Tabula rasa

6K 680 29
                                    

Ma mère ne me quitte presque plus, au début c'est grisant et passé deux ou trois jours, je me rends compte qu'au-delà de l'amour qu'elle me porte elle semble me voir comme quand j'étais adolescente. Comme si le temps n'avait pas passé.

Je trouve qu'elle me réprimande beaucoup et j'ai beau tenter de ne pas être sur la réserve, je me crispe à chacune de ses réflexions. Elle me reprend sur mon comportement trop masculin, le fait que je sois parfois un peu vulgaire ou brusque, mon métier dangereux... L'exemple typique de cette semaine qu'on passe ensemble c'est quand Calum, pour détendre l'atmosphère raconte l'anecdote du Starbuks où j'ai cogné avant de réfléchir. Il rit avec Keith, parce que c'est ainsi qu'ils me connaissent mais ma mère me jette un regard interdit.

— Ma Lili chérie, tu n'as pas fait ça quand même ?

— Lui casser la gueule ? Si.

— Mais enfin, tu t'énerves souvent comme ça sans raison ?

— Ouais enfin sans raison, il a été malpoli.

—  ...

Je vois bien qu'elle ne comprend pas qui je suis devenue, quelque chose passe dans son regard et elle balaie l'anecdote pour me sourire à nouveau, je sais exactement ce qu'elle a pensé et ça m'agace.
Elle s'est dit que j'étais comme ça car elle n'avait pas été là pour veiller sur moi et que j'avais du me forger une carapace. Mais ça me prend à la gorge, c'est comme si elle reniait ce que j'étais vraiment dans le fond.

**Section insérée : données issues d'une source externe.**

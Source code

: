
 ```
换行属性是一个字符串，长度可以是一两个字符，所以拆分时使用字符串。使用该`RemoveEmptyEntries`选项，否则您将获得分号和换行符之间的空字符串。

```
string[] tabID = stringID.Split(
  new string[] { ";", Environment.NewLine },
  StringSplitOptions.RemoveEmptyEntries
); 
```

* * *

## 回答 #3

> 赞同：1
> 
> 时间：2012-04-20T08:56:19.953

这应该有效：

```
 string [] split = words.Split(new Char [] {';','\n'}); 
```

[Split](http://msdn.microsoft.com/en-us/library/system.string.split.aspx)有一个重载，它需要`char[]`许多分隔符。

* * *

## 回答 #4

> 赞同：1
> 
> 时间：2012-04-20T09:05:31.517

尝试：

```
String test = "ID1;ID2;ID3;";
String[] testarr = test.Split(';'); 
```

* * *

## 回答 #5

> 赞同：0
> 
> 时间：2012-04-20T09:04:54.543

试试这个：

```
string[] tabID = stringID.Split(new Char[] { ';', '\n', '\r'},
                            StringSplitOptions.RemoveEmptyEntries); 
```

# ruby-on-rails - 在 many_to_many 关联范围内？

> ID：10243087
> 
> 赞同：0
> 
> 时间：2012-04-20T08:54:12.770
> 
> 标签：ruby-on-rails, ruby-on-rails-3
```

Marie qui est revenue pour le week-end toussote, elle est gênée. D'ailleurs elle est tout le temps gênée de tout, c'est chiant à la fin.

Cette sœur en face de moi n'a rien de ce qu'elle était, j'ai rencontré son mec hier et déjà il m'insupporte, il lui parle mal, est grossier et machiste.
Son petit garçon est adorable mais je n'ai jamais le droit de l'approcher. Tout le monde a pu le prendre mais moi non. Je crois que Marie a un peu peur de moi.

Ma mère me tapote la main et me caresse la joue.

— Ma Lili, on ne va pas se disputer pour ça.

Mon père soupire et pousse son assiette.

— Ma chérie, fiche-lui la paix. Elle a du caractère et alors ?

— C'est juste que ... ça n'est pas très social comme comportement, mais on peut rattraper tout ça.

Là c'en est trop !

— Et tu vas « rattraper » le comportement des autres aussi ?

— Comment ça ?

— Ben je ne sais pas, le tien pour commencer, tu as l'air tellement déçue que je ne sois pas ce que tu imaginais.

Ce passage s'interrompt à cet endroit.